La majorité des sources généalogiques de la période française en Algérie se trouvent dans ce pays et sont pratiquement inaccessibles pour les chercheurs de l’extérieur. Des échanges faits avec un groupe d’entraide généalogique basé à Aix-en-Provence, Généalogie Algérie, Maroc, Tunisie, a permis d’apprendre que la commune algérienne de Souma, près de Boufarik, a mérité une médaille d’argent pour ses cultures de mûriers et l’éducation des vers à soie, lors de l’Exposition universelle de Paris en 1849. De là à penser que Pierre Chamard était en 1844 dans la région de Boufarik pour assister les tisseurs de soie de la région, ou pour s’approvisionner en tissu de soie, il n’y a qu’un pas qu’il reste éventuellement à faire…

 

Une sage-femme de caractère

Comme son époux Pierre Chamard, Marie Bellissand a été ouvrière de la soie dans la région de Lyon jusqu’en 1836-37. Au début des années 1840, elle a suivi des cours d’assistance à la maternité à Turin. Tel que précisé dans l’Annuaire administratif et historique du département de la Savoie de 1863, Marie Bellissand a obtenu son diplôme de sage-femme à Turin le 23 juillet 1842. Ledit annuaire précise que « nulle ne peut exercer la profession de sage-femme, qu’après avoir obtenu le diplôme ou certificat d’aptitude exigé par l’article 52 de la loi du 19 ventôse an XI [10 mars 1803]; ce certificat n’est délivré qu’aux sages-femmes qui ont été examinées sur la théorie et la pratique des accouchements, sur les accidents qui peuvent les précéder, les accompagner et les suivre, et sur les moyens d’y remédier. »

Après l’obtention de son permis de pratiquer, Marie Bellissand s’est installée à Modane en Savoie où elle passera le reste de sa vie. L’analyse systématique des registres des actes de naissance et de baptême de la commune pour la période de 1838 à 18607  permet de constater que Marie Bellissand a débuté ses opérations d’accouchement à cet endroit le 19 avril 1843 et qu’elle est intervenue à ce titre une quarantaine de fois. Dans ces cas, elle a été explicitement mentionnée dans les actes de naissance et de baptême où il était indiqué qu’elle avait accompli l’un et/ou l’autre des gestes officiels suivants : le baptême comme tel, l’indication de la naissance auprès des autorités civiles ou la réclamation d’un baptême auprès des autorités religieuses. Le baptême, s’il était administré par la sage-femme, s’effectuait habituellement à la résidence de la mère, alors que les deux autres actes se tenaient à la mairie. Dans la plupart des cas, Marie signait comme témoin.

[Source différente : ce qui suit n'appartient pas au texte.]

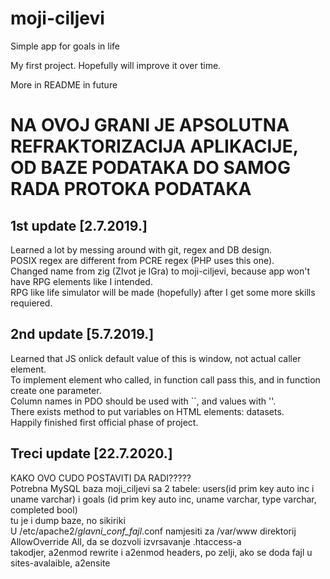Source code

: # moji-ciljevi
Simple app for goals in life

My first project. Hopefully will improve it over time.  

More in README in future   

# NA OVOJ GRANI JE APSOLUTNA REFRAKTORIZACIJA APLIKACIJE, OD BAZE PODATAKA DO SAMOG RADA PROTOKA PODATAKA  


1st update [2.7.2019.]
----------------------------------------------------
Learned a lot by messing around with git, regex and DB design.  
POSIX regex are different from PCRE regex (PHP uses this one).  
Changed name from zig (ZIvot je IGra) to moji-ciljevi, because app won't have RPG elements like I intended.  
RPG like life simulator will be made (hopefully) after I get some more skills requiered.  

2nd update [5.7.2019.]
----------------------------------------------------
Learned that JS onlick default value of this is window, not actual caller element.  
To implement element who called, in function call pass this, and in function create one parameter.  
Column names in PDO should be used with ``, and values with ''.  
There exists method to put variables on HTML elements: datasets.  
Happily finished first official phase of project.  
  
  
## Treci update [22.7.2020.]  
KAKO OVO CUDO POSTAVITI DA RADI?????  
Potrebna MySQL baza moji_ciljevi sa 2 tabele: users(id prim key auto inc i uname varchar) i goals (id prim key auto inc, uname varchar, type varchar, completed bool)  
tu je i dump baze, no sikiriki  
U /etc/apache2/*glavni_conf_fajl*.conf namjesiti za /var/www direktorij AllowOverride All, da se dozvoli izvrsavanje .htaccess-a  
takodjer, a2enmod rewrite i a2enmod headers, po zelji, ako se doda fajl u sites-avalaible, a2ensite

L’intervention de Marie auprès des mères s’effectuait, dans quelques cas, en collaboration avec un docteur en médecine. L’aide des médecins était requise lorsqu’il y avait des complications ou qu’une césarienne s’avérait nécessaire. Les sages-femmes françaises avaient cependant beaucoup de latitude pour poser différents gestes médicaux auprès des femmes et des jeunes enfants; elles disposaient de la formation requise pour appliquer des ventouses sur la peau de leurs patientes, pour réaliser des saignées et pour effectuer divers vaccins, notamment contre la variole.

Bien que Marie Bellissand ait été en principe la seule femme autorisée à pratiquer à Modane, elle n’a pas été la seule à porter assistance aux mères en couche. Au moins une autre personne, Marie-Josephte Replat, y intervenait également comme aide à l’accouchement.

Pour des motifs que l’on peut fort bien comprendre, Marie Bellissand ne voyait pas d’un très bon œil cette compétition faite par ladite Replat. La Cour de cassation de Turin rapporte8 que Marie Bellissand a été condamnée, le 6 novembre 1850, par le Tribunal de première instance de Saint-Jean-de-Maurienne « d’avoir le 3 juillet 1850 vers les 9 heures du matin à Modane, au moment où Marie-Josephte Replat portait un nouveau-né à l’Église pour l’y faire baptiser, imputé à cette dernière des faits attaquant son honneur, et sa réputation [et] porté à la même deux coups de poing. » Marie a alors allégué « que les coups par elle portés, n’ayant laissé aucune trace, ni causé aucune infirmité, devaient être considérés comme de simples voies de fait. » Elle n’a toutefois pas gagné sa cause et fut condamnée à payer 150 livres d’amende et les frais !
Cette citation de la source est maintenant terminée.